[Collected data]
++++++++++++++++++++
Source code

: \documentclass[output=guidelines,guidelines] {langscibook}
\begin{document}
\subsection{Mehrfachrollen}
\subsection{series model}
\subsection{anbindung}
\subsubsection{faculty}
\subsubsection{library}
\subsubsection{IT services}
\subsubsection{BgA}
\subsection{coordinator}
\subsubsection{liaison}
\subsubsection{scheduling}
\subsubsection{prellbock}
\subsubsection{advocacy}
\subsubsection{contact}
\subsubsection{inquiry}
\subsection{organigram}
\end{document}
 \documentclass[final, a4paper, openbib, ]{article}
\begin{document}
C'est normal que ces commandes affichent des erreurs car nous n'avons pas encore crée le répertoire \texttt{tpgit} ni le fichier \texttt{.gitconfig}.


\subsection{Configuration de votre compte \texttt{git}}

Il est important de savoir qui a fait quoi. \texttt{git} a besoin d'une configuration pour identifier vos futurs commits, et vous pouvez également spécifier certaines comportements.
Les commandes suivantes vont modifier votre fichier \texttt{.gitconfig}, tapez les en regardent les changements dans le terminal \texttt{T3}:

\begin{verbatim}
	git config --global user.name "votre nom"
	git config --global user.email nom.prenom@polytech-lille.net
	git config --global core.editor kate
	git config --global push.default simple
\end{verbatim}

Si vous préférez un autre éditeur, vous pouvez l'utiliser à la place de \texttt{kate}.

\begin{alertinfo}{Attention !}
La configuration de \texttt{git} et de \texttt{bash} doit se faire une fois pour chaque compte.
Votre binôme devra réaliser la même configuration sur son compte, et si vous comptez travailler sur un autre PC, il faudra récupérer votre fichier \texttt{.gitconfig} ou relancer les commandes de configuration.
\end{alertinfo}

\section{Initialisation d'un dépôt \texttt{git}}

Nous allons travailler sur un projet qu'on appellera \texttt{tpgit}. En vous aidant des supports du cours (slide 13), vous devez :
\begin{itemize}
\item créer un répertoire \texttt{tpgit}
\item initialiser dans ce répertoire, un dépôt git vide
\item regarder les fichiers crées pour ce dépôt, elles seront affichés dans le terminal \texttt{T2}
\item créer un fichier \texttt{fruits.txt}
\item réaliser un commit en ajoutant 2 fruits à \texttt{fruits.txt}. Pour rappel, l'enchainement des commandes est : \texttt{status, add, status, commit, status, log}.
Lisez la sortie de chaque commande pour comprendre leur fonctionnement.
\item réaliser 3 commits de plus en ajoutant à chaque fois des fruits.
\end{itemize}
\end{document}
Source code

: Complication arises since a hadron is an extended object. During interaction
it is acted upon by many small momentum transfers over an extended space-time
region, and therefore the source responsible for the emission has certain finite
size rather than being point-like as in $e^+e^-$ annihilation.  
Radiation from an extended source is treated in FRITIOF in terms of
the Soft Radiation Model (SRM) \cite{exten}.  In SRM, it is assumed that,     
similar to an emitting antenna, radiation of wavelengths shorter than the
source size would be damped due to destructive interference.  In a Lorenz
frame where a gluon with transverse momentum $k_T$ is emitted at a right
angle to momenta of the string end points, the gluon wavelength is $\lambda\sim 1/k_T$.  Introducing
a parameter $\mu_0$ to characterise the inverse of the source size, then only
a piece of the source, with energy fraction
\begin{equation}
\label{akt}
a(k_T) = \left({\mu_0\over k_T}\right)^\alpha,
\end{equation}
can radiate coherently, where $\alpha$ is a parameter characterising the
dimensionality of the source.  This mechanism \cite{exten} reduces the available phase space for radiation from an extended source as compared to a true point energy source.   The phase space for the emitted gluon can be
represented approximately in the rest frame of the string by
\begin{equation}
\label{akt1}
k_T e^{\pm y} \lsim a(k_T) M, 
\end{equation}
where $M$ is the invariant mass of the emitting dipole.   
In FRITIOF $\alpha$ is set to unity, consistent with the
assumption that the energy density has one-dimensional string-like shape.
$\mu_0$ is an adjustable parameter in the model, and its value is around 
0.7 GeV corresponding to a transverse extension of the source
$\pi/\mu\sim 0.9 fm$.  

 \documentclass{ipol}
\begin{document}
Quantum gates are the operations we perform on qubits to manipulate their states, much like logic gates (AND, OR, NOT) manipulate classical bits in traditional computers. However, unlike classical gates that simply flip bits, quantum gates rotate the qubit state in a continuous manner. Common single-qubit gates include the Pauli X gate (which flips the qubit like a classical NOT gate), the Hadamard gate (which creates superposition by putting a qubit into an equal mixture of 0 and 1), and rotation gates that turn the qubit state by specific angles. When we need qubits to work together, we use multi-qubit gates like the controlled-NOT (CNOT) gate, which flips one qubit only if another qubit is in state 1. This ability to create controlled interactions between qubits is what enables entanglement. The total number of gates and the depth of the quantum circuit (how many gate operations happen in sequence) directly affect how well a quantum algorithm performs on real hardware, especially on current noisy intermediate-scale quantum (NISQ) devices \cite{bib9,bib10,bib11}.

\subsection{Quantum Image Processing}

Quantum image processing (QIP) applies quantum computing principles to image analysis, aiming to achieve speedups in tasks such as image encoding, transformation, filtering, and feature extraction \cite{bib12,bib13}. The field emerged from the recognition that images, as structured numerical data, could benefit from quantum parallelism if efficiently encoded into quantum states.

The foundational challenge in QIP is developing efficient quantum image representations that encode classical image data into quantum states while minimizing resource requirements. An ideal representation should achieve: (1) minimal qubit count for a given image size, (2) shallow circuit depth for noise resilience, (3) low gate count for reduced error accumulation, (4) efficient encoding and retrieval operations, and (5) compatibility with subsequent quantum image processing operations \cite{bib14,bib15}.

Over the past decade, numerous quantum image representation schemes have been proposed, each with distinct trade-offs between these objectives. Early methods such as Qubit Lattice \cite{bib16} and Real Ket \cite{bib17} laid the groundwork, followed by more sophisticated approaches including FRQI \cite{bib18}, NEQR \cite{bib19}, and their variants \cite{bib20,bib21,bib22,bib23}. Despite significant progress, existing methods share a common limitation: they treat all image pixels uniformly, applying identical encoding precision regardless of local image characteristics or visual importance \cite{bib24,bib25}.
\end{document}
++++++++++++++++++++
» What you should do: What's wanted is a faithful copy of each entry above.

» Exercise response:
Source code

: \documentclass[output=guidelines,guidelines] {langscibook}
\begin{document}
\subsection{Mehrfachrollen}
\subsection{series model}
\subsection{anbindung}
\subsubsection{faculty}
\subsubsection{library}
\subsubsection{IT services}
\subsubsection{BgA}
\subsection{coordinator}
\subsubsection{liaison}
\subsubsection{scheduling}
\subsubsection{prellbock}
\subsubsection{advocacy}
\subsubsection{contact}
\subsubsection{inquiry}
\subsection{organigram}
\end{document}
 \documentclass[final, a4paper, openbib, ]{article}
\begin{document}
C'est normal que ces commandes affichent des erreurs car nous n'avons pas encore crée le répertoire \texttt{tpgit} ni le fichier \texttt{.gitconfig}.


\subsection{Configuration de votre compte \texttt{git}}

Il est important de savoir qui a fait quoi. \texttt{git} a besoin d'une configuration pour identifier vos futurs commits, et vous pouvez également spécifier certaines comportements.
Les commandes suivantes vont modifier votre fichier \texttt{.gitconfig}, tapez les en regardent les changements dans le terminal \texttt{T3}:

\begin{verbatim}
	git config --global user.name "votre nom"
	git config --global user.email nom.prenom@polytech-lille.net
	git config --global core.editor kate
	git config --global push.default simple
\end{verbatim}

Si vous préférez un autre éditeur, vous pouvez l'utiliser à la place de \texttt{kate}.

\begin{alertinfo}{Attention !}
La configuration de \texttt{git} et de \texttt{bash} doit se faire une fois pour chaque compte.
Votre binôme devra réaliser la même configuration sur son compte, et si vous comptez travailler sur un autre PC, il faudra récupérer votre fichier \texttt{.gitconfig} ou relancer les commandes de configuration.
\end{alertinfo}

\section{Initialisation d'un dépôt \texttt{git}}

Nous allons travailler sur un projet qu'on appellera \texttt{tpgit}. En vous aidant des supports du cours (slide 13), vous devez :
\begin{itemize}
\item créer un répertoire \texttt{tpgit}
\item initialiser dans ce répertoire, un dépôt git vide
\item regarder les fichiers crées pour ce dépôt, elles seront affichés dans le terminal \texttt{T2}
\item créer un fichier \texttt{fruits.txt}
\item réaliser un commit en ajoutant 2 fruits à \texttt{fruits.txt}. Pour rappel, l'enchainement des commandes est : \texttt{status, add, status, commit, status, log}.
Lisez la sortie de chaque commande pour comprendre leur fonctionnement.
\item réaliser 3 commits de plus en ajoutant à chaque fois des fruits.
\end{itemize}
\end{document}
Source code

: Complication arises since a hadron is an extended object. During interaction
it is acted upon by many small momentum transfers over an extended space-time
region, and therefore the source responsible for the emission has certain finite
size rather than being point-like as in $e^+e^-$ annihilation.  
Radiation from an extended source is treated in FRITIOF in terms of
the Soft Radiation Model (SRM) \cite{exten}.  In SRM, it is assumed that,     
similar to an emitting antenna, radiation of wavelengths shorter than the
source size would be damped due to destructive interference.  In a Lorenz
frame where a gluon with transverse momentum $k_T$ is emitted at a right
angle to momenta of the string end points, the gluon wavelength is $\lambda\sim 1/k_T$.  Introducing
a parameter $\mu_0$ to characterise the inverse of the source size, then only
a piece of the source, with energy fraction
\begin{equation}
\label{akt}
a(k_T) = \left({\mu_0\over k_T}\right)^\alpha,
\end{equation}
can radiate coherently, where $\alpha$ is a parameter characterising the
dimensionality of the source.  This mechanism \cite{exten} reduces the available phase space for radiation from an extended source as compared to a true point energy source.   The phase space for the emitted gluon can be
represented approximately in the rest frame of the string by
\begin{equation}
\label{akt1}
k_T e^{\pm y} \lsim a(k_T) M, 
\end{equation}
where $M$ is the invariant mass of the emitting dipole.   
In FRITIOF $\alpha$ is set to unity, consistent with the
assumption that the energy density has one-dimensional string-like shape.
$\mu_0$ is an adjustable parameter in the model, and its value is around 
0.7 GeV corresponding to a transverse extension of the source
$\pi/\mu\sim 0.9 fm$.  

 \documentclass{ipol}
\begin{document}
Quantum gates are the operations we perform on qubits to manipulate their states, much like logic gates (AND, OR, NOT) manipulate classical bits in traditional computers. However, unlike classical gates that simply flip bits, quantum gates rotate the qubit state in a continuous manner. Common single-qubit gates include the Pauli X gate (which flips the qubit like a classical NOT gate), the Hadamard gate (which creates superposition by putting a qubit into an equal mixture of 0 and 1), and rotation gates that turn the qubit state by specific angles. When we need qubits to work together, we use multi-qubit gates like the controlled-NOT (CNOT) gate, which flips one qubit only if another qubit is in state 1. This ability to create controlled interactions between qubits is what enables entanglement. The total number of gates and the depth of the quantum circuit (how many gate operations happen in sequence) directly affect how well a quantum algorithm performs on real hardware, especially on current noisy intermediate-scale quantum (NISQ) devices \cite{bib9,bib10,bib11}.

\subsection{Quantum Image Processing}

Quantum image processing (QIP) applies quantum computing principles to image analysis, aiming to achieve speedups in tasks such as image encoding, transformation, filtering, and feature extraction \cite{bib12,bib13}. The field emerged from the recognition that images, as structured numerical data, could benefit from quantum parallelism if efficiently encoded into quantum states.

The foundational challenge in QIP is developing efficient quantum image representations that encode classical image data into quantum states while minimizing resource requirements. An ideal representation should achieve: (1) minimal qubit count for a given image size, (2) shallow circuit depth for noise resilience, (3) low gate count for reduced error accumulation, (4) efficient encoding and retrieval operations, and (5) compatibility with subsequent quantum image processing operations \cite{bib14,bib15}.

Over the past decade, numerous quantum image representation schemes have been proposed, each with distinct trade-offs between these objectives. Early methods such as Qubit Lattice \cite{bib16} and Real Ket \cite{bib17} laid the groundwork, followed by more sophisticated approaches including FRQI \cite{bib18}, NEQR \cite{bib19}, and their variants \cite{bib20,bib21,bib22,bib23}. Despite significant progress, existing methods share a common limitation: they treat all image pixels uniformly, applying identical encoding precision regardless of local image characteristics or visual importance \cite{bib24,bib25}.
\end{document}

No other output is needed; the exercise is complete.